Os ataques do Estado Islâmico na Península do Sinai são evidências de que o grupo encara o Estado egípcio com um de seus principais inimigos e está disposto a entrar em guerra aberta para derrubar o governo do general Abdel Fattah al-Sissi. Responsável pelo golpe que tirou do poder o ex-presidente Mohamed Mursi, da Irmandade Muçulmana, al-Sissi é um dos principais inimigos do fundamentalismo islâmico na região. É também produto político indesejável do movimento que ficou conhecido como Primavera Árabe, que buscava levar democracia, liberdade de imprensa, eleições livres e novas perspectivas aos países até então controlados por ditaduras históricas no Oriente Médio. O problema, como já discuti por aqui inúmeras vezes, foi a incapacidade do movimento de gerar lideranças políticas claras. Al-Sissi é antítese da Primavera Árabe, mas só tomou o poder no Egito em função dela. É contraditório, mas inegável.

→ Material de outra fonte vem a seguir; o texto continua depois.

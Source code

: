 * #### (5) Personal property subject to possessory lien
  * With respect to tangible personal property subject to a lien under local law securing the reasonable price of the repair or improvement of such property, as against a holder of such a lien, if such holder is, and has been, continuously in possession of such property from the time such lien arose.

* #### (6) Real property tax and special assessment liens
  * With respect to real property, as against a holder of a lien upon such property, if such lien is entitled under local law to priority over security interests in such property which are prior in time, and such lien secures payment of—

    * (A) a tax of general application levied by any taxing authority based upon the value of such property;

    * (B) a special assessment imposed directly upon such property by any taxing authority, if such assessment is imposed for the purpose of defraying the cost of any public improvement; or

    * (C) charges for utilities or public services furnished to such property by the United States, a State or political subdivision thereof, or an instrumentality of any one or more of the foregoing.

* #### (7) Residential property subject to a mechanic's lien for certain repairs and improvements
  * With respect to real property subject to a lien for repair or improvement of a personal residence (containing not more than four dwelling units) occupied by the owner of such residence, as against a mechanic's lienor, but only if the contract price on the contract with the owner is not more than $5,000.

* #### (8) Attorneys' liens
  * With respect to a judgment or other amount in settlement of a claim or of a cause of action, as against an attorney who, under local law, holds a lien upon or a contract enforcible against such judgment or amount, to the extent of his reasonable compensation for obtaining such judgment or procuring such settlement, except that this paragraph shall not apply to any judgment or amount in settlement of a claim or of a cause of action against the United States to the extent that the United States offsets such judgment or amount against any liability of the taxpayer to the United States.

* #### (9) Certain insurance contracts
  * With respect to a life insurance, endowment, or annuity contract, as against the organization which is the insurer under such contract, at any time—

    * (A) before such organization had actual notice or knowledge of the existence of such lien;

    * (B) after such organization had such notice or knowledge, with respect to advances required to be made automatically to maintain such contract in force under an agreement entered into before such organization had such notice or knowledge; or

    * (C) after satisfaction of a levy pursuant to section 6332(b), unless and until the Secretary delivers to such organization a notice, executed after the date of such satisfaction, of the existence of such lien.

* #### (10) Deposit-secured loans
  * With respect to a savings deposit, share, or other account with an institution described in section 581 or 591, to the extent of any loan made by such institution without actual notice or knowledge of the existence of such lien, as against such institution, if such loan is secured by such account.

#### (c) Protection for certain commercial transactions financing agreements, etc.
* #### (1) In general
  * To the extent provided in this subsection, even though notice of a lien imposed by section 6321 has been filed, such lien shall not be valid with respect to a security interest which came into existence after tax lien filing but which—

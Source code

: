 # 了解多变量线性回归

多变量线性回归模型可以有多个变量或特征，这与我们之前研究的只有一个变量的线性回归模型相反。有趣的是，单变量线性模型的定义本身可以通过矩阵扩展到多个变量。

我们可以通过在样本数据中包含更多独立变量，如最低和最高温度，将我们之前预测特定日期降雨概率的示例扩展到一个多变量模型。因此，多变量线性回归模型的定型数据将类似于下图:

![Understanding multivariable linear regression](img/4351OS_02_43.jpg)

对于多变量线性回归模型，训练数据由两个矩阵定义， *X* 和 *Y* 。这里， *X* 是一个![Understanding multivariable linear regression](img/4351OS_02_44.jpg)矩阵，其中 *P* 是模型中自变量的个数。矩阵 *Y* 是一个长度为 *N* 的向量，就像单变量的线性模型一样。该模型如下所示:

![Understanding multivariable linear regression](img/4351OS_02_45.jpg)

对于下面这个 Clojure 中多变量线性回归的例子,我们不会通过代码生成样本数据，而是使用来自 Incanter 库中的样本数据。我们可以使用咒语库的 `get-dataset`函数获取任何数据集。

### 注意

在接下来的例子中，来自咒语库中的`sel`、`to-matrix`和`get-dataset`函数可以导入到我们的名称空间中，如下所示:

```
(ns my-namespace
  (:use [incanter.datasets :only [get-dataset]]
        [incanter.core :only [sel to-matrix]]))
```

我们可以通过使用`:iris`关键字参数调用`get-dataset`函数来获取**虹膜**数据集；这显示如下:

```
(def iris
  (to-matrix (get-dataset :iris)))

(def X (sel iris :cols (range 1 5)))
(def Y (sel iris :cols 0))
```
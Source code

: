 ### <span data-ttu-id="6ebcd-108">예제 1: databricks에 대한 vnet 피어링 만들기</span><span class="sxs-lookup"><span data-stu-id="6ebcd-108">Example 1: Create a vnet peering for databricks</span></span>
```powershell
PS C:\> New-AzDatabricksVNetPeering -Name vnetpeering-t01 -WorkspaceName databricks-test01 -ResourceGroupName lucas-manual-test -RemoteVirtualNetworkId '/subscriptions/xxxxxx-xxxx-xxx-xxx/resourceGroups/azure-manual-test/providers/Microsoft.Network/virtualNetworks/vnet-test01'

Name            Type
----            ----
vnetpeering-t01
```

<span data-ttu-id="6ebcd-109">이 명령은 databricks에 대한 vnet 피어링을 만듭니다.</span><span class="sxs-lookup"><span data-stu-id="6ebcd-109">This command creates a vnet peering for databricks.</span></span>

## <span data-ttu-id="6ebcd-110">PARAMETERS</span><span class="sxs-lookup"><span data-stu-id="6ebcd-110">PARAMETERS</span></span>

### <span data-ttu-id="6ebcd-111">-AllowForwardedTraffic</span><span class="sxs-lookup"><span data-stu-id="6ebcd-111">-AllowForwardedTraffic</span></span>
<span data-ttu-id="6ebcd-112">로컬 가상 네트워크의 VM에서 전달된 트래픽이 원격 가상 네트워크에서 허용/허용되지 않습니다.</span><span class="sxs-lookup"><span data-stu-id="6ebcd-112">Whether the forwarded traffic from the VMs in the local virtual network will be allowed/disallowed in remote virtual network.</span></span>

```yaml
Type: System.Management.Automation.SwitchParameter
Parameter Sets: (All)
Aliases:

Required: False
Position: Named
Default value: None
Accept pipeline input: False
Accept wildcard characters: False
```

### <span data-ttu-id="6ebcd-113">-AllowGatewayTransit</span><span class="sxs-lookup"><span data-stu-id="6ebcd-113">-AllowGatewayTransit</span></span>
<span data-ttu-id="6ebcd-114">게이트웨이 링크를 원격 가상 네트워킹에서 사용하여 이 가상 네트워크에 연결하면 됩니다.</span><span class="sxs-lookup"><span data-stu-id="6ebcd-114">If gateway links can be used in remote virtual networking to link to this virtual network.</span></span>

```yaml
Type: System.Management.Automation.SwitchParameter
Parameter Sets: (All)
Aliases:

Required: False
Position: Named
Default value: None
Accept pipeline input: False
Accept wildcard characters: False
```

Na primeira eleição livre do país, a Irmandade Muçulmana saiu vencedora. Eleger membros do grupo ao parlamento e ter um presidente filiado a suas fileiras soa estranho a uma população que saiu às ruas para protestar contra a ditadura do ex-presidente Hosni Mubarak. Mas este foi o resultado de três décadas de silêncio em que a única organização politicamente ativa e estruturada de oposição era a própria Irmandade Muçulmana – mesmo que ela não seja exatamente um modelo da expressão da vontade popular dos milhões que participaram da Primavera Árabe egípcia. O grupo venceu nas urnas por uma série de fatores e circunstâncias, mas principalmente pelas que expus no primeiro parágrafo.
Agora, o Egito assiste a uma novo movimento geopolítico: a tentativa de assentar pragmaticamente a situação. O discurso do general al-Sissi é focado na estabilização nacional. Para isso, não apenas tratou de prender parte da Irmandade Muçulmana (inclusive sentenciou com a pena de morte o ex-presidente Mursi), mas também de, lentamente, tentar resolver a situação de suas fronteiras. A oeste, no falido Estado líbio, as forças armadas egípcias lutam diariamente contra membros do Estado Islâmico que tomaram parte do leste do país. Do lado oposto, a leste, al-Sissi tenta se reconciliar com o Hamas, em Gaza, elogiando a posição do grupo de impedir os avanços do próprio EI na faixa costeira do território palestino. Em troca, o governo do Cairo permitiu a abertura da passagem de Gaza para o Egito em dois períodos do último mês de junho (entre os dias 13 e 18, e posteriormente entre 23 e 25).
Os ataques coordenados que o autodenominado Estado Islâmico da Província do Sinai realizou no território egípcio nesta semana podem estar relacionados a esses movimentos do Cairo. De um lado, marcam o posicionamento do EI em sua luta regional para desestabilizar os Estados nacionais. Também apontam ao Egito especificamente como inimigo da vez por se tratar de regime secular e que tem combatido o grupo na Líbia. Além disso, o EI fez questão de ameaçar o próprio Hamas, sob a acusação de que o grupo negocia com os xiitas Irã e Hezbollah (o EI classifica os xiitas como hereges). Também alertou que irá tomar Gaza para si.
Tudo isso apresenta também a visão estratégica dos terroristas do EI. Como já perceberam o momento pragmático da aliança entre Hamas e Egito, imaginam que este é um movimento prejudicial a seu discurso e prática. Para o EI, o pragmatismo é um dos inimigos a ser combatido.